Exercise: Would you write out, word for word, each line of the records below from the top through the one holding "记 $T_O(X, X)"?

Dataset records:
╔══

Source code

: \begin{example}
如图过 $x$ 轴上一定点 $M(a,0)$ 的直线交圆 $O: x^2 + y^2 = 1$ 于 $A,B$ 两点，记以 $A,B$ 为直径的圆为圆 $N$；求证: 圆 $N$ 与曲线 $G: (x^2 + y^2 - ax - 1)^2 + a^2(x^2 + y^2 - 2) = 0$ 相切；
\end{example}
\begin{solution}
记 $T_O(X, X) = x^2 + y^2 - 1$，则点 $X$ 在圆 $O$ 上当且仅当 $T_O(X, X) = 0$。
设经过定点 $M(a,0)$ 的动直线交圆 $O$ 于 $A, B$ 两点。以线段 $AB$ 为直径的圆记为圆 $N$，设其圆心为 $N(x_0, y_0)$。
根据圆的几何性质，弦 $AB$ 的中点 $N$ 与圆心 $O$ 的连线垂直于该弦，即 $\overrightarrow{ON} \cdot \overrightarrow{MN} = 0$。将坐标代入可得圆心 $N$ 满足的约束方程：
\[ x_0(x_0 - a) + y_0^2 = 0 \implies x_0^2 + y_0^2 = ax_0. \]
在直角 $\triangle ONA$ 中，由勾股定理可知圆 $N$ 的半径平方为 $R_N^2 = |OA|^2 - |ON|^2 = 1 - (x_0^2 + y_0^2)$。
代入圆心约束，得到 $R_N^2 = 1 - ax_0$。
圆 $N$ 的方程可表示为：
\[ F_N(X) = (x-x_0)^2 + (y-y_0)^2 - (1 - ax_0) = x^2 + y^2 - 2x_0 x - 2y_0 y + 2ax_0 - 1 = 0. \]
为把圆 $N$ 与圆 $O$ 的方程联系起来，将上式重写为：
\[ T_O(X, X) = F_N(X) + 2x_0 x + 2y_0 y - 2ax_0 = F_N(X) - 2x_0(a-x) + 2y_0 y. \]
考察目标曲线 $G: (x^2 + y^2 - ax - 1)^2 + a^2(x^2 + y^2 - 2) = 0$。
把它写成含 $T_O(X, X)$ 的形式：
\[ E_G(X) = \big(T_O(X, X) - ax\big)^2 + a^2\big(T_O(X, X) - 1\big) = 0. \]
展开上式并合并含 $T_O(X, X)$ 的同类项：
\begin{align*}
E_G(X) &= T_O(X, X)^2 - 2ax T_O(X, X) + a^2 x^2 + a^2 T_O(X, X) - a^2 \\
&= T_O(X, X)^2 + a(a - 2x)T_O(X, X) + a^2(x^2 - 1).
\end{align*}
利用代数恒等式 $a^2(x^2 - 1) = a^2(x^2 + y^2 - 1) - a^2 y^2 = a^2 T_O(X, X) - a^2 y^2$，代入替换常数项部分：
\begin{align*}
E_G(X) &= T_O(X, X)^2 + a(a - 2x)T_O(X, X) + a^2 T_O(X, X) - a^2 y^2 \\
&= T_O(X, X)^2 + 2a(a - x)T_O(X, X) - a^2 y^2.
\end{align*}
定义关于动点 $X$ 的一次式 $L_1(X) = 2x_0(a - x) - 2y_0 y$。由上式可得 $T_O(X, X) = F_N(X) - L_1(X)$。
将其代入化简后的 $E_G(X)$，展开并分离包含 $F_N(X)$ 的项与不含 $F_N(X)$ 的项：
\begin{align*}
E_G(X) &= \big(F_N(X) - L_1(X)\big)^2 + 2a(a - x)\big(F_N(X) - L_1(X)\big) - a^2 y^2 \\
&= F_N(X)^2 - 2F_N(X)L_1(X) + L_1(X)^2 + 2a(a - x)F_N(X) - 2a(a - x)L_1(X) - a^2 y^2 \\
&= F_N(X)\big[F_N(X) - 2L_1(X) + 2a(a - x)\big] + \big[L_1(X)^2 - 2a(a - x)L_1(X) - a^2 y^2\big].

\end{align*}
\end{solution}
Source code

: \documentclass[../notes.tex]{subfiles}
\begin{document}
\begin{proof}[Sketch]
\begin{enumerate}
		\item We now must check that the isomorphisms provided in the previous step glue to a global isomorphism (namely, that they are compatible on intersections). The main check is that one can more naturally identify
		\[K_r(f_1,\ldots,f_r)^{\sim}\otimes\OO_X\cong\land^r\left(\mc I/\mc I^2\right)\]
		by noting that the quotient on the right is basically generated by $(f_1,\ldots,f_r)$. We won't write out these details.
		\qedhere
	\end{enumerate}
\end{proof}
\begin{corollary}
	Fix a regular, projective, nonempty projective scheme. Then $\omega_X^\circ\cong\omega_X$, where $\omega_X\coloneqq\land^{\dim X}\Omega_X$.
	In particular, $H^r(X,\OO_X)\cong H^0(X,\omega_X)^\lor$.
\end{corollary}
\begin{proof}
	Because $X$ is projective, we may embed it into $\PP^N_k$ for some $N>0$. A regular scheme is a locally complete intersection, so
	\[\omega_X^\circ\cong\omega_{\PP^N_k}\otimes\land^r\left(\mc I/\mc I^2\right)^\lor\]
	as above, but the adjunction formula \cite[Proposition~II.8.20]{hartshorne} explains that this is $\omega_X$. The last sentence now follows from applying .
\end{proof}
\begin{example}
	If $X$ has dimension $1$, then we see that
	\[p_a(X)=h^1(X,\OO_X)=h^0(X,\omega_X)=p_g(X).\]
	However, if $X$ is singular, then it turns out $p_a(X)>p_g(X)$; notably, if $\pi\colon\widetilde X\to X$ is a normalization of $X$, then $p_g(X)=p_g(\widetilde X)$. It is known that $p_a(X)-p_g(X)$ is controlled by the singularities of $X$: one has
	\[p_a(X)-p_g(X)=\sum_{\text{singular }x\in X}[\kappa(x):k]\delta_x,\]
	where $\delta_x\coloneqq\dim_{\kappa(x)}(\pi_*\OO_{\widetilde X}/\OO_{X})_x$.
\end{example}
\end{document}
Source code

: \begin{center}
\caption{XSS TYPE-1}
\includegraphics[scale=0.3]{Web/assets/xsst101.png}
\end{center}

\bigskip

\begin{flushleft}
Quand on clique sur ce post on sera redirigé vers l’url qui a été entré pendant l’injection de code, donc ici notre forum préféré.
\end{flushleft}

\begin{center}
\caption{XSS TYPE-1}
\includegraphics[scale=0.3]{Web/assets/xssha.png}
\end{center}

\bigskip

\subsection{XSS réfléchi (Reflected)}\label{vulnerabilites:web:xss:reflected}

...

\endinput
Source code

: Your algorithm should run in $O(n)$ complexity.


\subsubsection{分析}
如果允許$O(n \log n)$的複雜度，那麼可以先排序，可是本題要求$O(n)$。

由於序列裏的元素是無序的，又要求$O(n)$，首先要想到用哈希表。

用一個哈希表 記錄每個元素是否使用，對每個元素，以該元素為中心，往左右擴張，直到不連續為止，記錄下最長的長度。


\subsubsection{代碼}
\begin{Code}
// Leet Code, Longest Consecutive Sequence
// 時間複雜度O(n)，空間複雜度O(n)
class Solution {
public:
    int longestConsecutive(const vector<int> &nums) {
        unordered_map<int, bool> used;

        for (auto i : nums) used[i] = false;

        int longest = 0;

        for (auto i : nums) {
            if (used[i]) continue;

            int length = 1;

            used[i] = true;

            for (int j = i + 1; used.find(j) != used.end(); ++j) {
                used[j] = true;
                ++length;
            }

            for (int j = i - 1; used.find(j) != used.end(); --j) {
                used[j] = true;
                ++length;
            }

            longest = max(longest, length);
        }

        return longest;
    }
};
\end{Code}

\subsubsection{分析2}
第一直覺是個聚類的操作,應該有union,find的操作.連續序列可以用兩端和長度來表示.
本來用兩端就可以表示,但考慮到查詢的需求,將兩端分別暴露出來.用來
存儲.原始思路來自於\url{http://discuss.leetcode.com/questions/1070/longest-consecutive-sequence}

╚══

Response to the task:
Source code

: \begin{example}
如图过 $x$ 轴上一定点 $M(a,0)$ 的直线交圆 $O: x^2 + y^2 = 1$ 于 $A,B$ 两点，记以 $A,B$ 为直径的圆为圆 $N$；求证: 圆 $N$ 与曲线 $G: (x^2 + y^2 - ax - 1)^2 + a^2(x^2 + y^2 - 2) = 0$ 相切；
\end{example}
\begin{solution}
记 $T_O(X, X) = x^2 + y^2 - 1$，则点 $X$ 在圆 $O$ 上当且仅当 $T_O(X, X) = 0$。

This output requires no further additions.